Programming systems supporting user-level malleability are still rare, with a few exceptions such as ULFM [5] and X10 [22, 43]. In ULFM, procedures render the use of a communicator impossible upon the discovery that a process has failed. Procedures to then reconstruct a new communicator containing one less process are then undertaken before the program can resume execution. These programming constructs are intentionally rather low-level and should be considered as anchor points for fault-tolerant libraries to to plug into. While APGAS initially supported changing the number of places at runtime, it did so in a rudimentary manner [42] before it was improved only in the context of GLB [35]. In this work, we disentangles the intertwined malleability of APGAS and GLB, further refined the malleability concept and improved the usability significantly.

Malleable algorithm research has mainly focused on iterative computations offering natural synchronization points for application adaptation [24]. While our malleable APGAS requires few user code additions, it is not limited to iterative computations, but is ideally suitable for dynamic and irregular workloads.

Another malleability approach rather close to ours is that of parallel programming system Charm++ [1]. Contrary to the PGAS programming model, which exposes the distributed nature of the computation to the programmer, the programming model adopted by Charm++ hides this nature to the programmer. Instead, a Charm++ program is composed of multiple independent objects called chares, on which methods can be called by sending an asynchronous message from one chare to another. The messages received by a chare are processed sequentially by the processing element which hosts this chare. New chares can be created dynamically at runtime, and relocated between processing elements.
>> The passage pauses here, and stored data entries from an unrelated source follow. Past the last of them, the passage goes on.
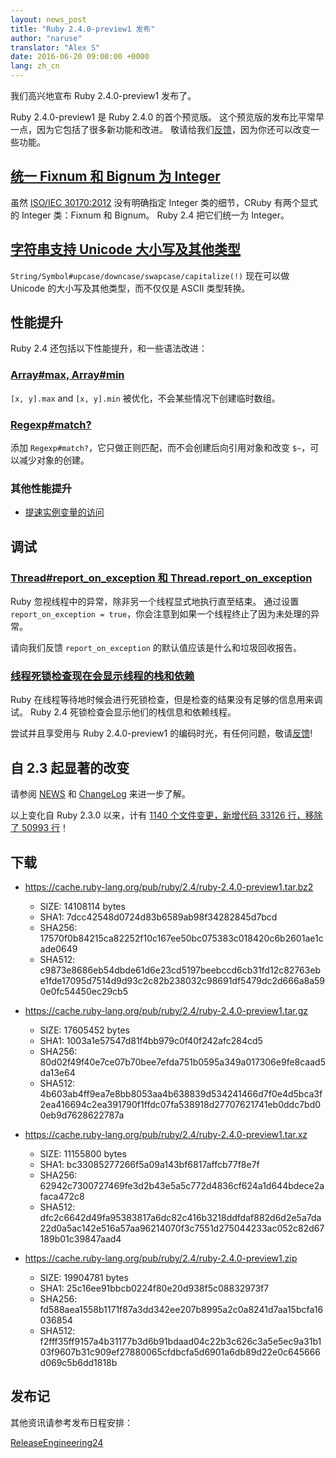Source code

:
 ```yaml
---
layout: news_post
title: "Ruby 2.4.0-preview1 发布"
author: "naruse"
translator: "Alex S"
date: 2016-06-20 09:00:00 +0000
lang: zh_cn
---
```


我们高兴地宣布 Ruby 2.4.0-preview1 发布了。

Ruby 2.4.0-preview1 是 Ruby 2.4.0 的首个预览版。
这个预览版的发布比平常早一点，因为它包括了很多新功能和改进。
敬请给我们[反馈](https://bugs.ruby-lang.org/projects/ruby/wiki/HowToReport)，因为你还可以改变一些功能。

## [统一 Fixnum 和 Bignum 为 Integer](https://bugs.ruby-lang.org/issues/12005)

虽然 [ISO/IEC 30170:2012](http://www.iso.org/iso/iso_catalogue/catalogue_tc/catalogue_detail.htm?csnumber=59579)
没有明确指定 Integer 类的细节，CRuby 有两个显式的 Integer 类：Fixnum 和 Bignum。
Ruby 2.4 把它们统一为 Integer。

## [字符串支持 Unicode 大小写及其他类型](https://bugs.ruby-lang.org/issues/10085)

`String/Symbol#upcase/downcase/swapcase/capitalize(!)` 现在可以做 Unicode 的大小写及其他类型，而不仅仅是 ASCII 类型转换。

## 性能提升

Ruby 2.4 还包括以下性能提升，和一些语法改进：

### [Array#max, Array#min](https://bugs.ruby-lang.org/issues/12172)

`[x, y].max` and `[x, y].min` 被优化，不会某些情况下创建临时数组。

### [Regexp#match?](https://bugs.ruby-lang.org/issues/8110)

添加 `Regexp#match?`，它只做正则匹配，而不会创建后向引用对象和改变 `$~`，可以减少对象的创建。

### 其他性能提升

* [提速实例变量的访问](https://bugs.ruby-lang.org/issues/12274)

## 调试

### [Thread#report_on_exception 和 Thread.report_on_exception](https://bugs.ruby-lang.org/issues/6647)

Ruby 忽视线程中的异常，除非另一个线程显式地执行直至结束。
通过设置 `report_on_exception = true`，你会注意到如果一个线程终止了因为未处理的异常。

请向我们反馈 `report_on_exception` 的默认值应该是什么和垃圾回收报告。

### [线程死锁检查现在会显示线程的栈和依赖](https://bugs.ruby-lang.org/issues/8214)

Ruby 在线程等待地时候会进行死锁检查，但是检查的结果没有足够的信息用来调试。
Ruby 2.4 死锁检查会显示他们的栈信息和依赖线程。

尝试并且享受用与 Ruby 2.4.0-preview1 的编码时光，有任何问题，敬请[反馈](https://bugs.ruby-lang.org/projects/ruby/wiki/HowToReport)!

## 自 2.3 起显著的改变

请参阅 [NEWS](https://github.com/ruby/ruby/blob/v2_4_0_preview1/NEWS) 和
[ChangeLog](https://github.com/ruby/ruby/blob/v2_4_0_preview1/ChangeLog)
来进一步了解。

以上变化自 Ruby 2.3.0 以来，计有 [1140 个文件变更，新增代码 33126 行，移除了 50993 行](https://github.com/ruby/ruby/compare/v2_3_0...v2_4_0_preview1)！

## 下载

* <https://cache.ruby-lang.org/pub/ruby/2.4/ruby-2.4.0-preview1.tar.bz2>

  * SIZE:   14108114 bytes
  * SHA1:   7dcc42548d0724d83b6589ab98f34282845d7bcd
  * SHA256: 17570f0b84215ca82252f10c167ee50bc075383c018420c6b2601ae1cade0649
  * SHA512: c9873e8686eb54dbde61d6e23cd5197beebccd6cb31fd12c82763ebe1fde17095d7514d9d93c2c82b238032c98691df5479dc2d666a8a590e0fc54450ec29cb5

* <https://cache.ruby-lang.org/pub/ruby/2.4/ruby-2.4.0-preview1.tar.gz>

  * SIZE:   17605452 bytes
  * SHA1:   1003a1e57547d81f4bb979c0f40f242afc284cd5
  * SHA256: 80d02f49f40e7ce07b70bee7efda751b0595a349a017306e9fe8caad5da13e64
  * SHA512: 4b603ab4ff9ea7e8bb8053aa4b638839d534241466d7f0e4d5bca3f2ea416694c2ea391790f1ffdc07fa538918d27707621741eb0ddc7bd00eb9d7628622787a

* <https://cache.ruby-lang.org/pub/ruby/2.4/ruby-2.4.0-preview1.tar.xz>

  * SIZE:   11155800 bytes
  * SHA1:   bc33085277266f5a09a143bf6817affcb77f8e7f
  * SHA256: 62942c7300727469fe3d2b43e5a5c772d4836cf624a1d644bdece2afaca472c8
  * SHA512: dfc2c6642d49fa95383817a6dc82c416b3218ddfdaf882d6d2e5a7da22d0a5ac142e516a57aa96214070f3c7551d275044233ac052c82d67189b01c39847aad4

* <https://cache.ruby-lang.org/pub/ruby/2.4/ruby-2.4.0-preview1.zip>

  * SIZE:   19904781 bytes
  * SHA1:   25c16ee91bbcb0224f80e20d938f5c08832973f7
  * SHA256: fd588aea1558b1171f87a3dd342ee207b8995a2c0a8241d7aa15bcfa16036854
  * SHA512: f2fff35ff9157a4b31177b3d6b91bdaad04c22b3c626c3a5e5ec9a31b103f9607b31c909ef27880065cfdbcfa5d6901a6db89d22e0c645666d069c5b6dd1818b

## 发布记

其他资讯请参考发布日程安排：

[ReleaseEngineering24](https://bugs.ruby-lang.org/projects/ruby-master/wiki/ReleaseEngineering24)
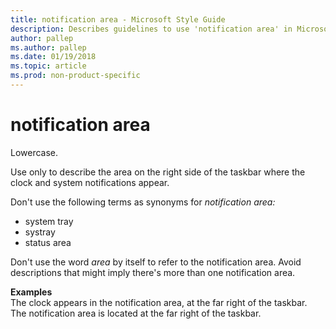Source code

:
```yaml
---
title: notification area - Microsoft Style Guide
description: Describes guidelines to use 'notification area' in Microsoft documents and provides examples.
author: pallep
ms.author: pallep
ms.date: 01/19/2018
ms.topic: article
ms.prod: non-product-specific
---
```


# notification area

Lowercase.

Use only to describe the area on the right side of the taskbar where the clock and system notifications appear.

Don't use the following terms as synonyms for *notification area:*

  - system tray 
  - systray 
  - status area 

Don't use the word *area* by itself to refer to the notification area. Avoid descriptions that might imply there's more than one notification area.

**Examples**  
The clock appears in the notification area, at the far right of the taskbar.   
The notification area is located at the far right of the taskbar.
As a result, converting existing application codes so that they become malleable can be done without significant code modifications, simply by activating the internal load balancing strategy [37].

DMRlib [24] proposes a common interface for MPI to support malleability by automating data redistribution and hide the reconfiguration internals. Both the DMRlib approach and that of Charm++ were combined with a customized version of a batch job scheduler, Slurm [46] and Torque [41], respectively, whereas we resorted to implementing a prototype batch job scheduler for the purpose of the experimental evaluation presented in this work. One next significant hurdle to overcome in providing support for malleable jobs will consist in integrating support in batch job schedulers used in current production systems, such as Slurm, Torque, or others. As mentioned above, some attempts have been made and some efforts are ongoing, but, understandably, they often focus on a single distributed runtime systems and batch job scheduler pair at a time.

Recent work by Huber et. al. made significant progress in this direction, adding new programming constructs to MPI [21] by extending the concept of MPI sessions as introduced as part of MPI 4.0 [26]. Requests for additional nodes coming from a running evolving program are transmitted to a slightly extended version of PMIx [33]. Our malleable APGAS runtime should be capable of accessing these new interfaces of PMIx thanks to the modular design of our MalleableCommunicator. Also, as current batch job systems already rely on PMIx to control some aspects of running jobs, they would only need to be modified to interact with running elastic jobs through the PMIx interface.

Once the challenge of communication between jobs and batch job schedulers is solved, the challenge of finding a common interaction protocol between the batch job schedulers and jobs will have to be resolved. One main challenge is that a multitude of distributed runtime systems that support elasticity now exist, and such a hypothetical standard will have to be sufficiently generic to guarantee program portability from a batch system to another. While the 3-phase Startup/Malleable/Termination we propose is sufficient for the application we presented here, it lacks consideration for cases of program or hardware failures.

AMT’s malleability potential remains largely untapped. Prior research has explored worker addition in a resilient GLB variant in X10 [6], but lacked a shrinking protocol. A multi-worker GLB variant in APGAS enabled both shrinking and growing [14, 35]. We adapted this GLB variant and several benchmarks to our new malleable APGAS to demonstrate its ease of use. However, while we used GLB as an application, our malleability is not limited to GLB but extends to a more generic parallel programming system, APGAS. To the best of our knowledge, no research has proposed such an easy-to-use malleable AMT.

While we were able to run our experiments using a real supercomputer and real programs for the purposes of our evaluation, this approach has its limits. First and foremost, the job submission patterns on supercomputers are known to follow certain patterns and vary at multiple time scales [12], i.e., depending on the hour of the day, the day of week, etc. Studying the behavior of job scheduling algorithms should, therefore, be done on such time scales. Moreover, a large number of job batches generated with different seeds should be run to be able to draw general trends. This makes actually running malleable workloads on larger systems with larger number of nodes completely impractical as it would require a long time and significant computing resources, that would be better used by other “real” jobs. The only viable option is to resort to simulation.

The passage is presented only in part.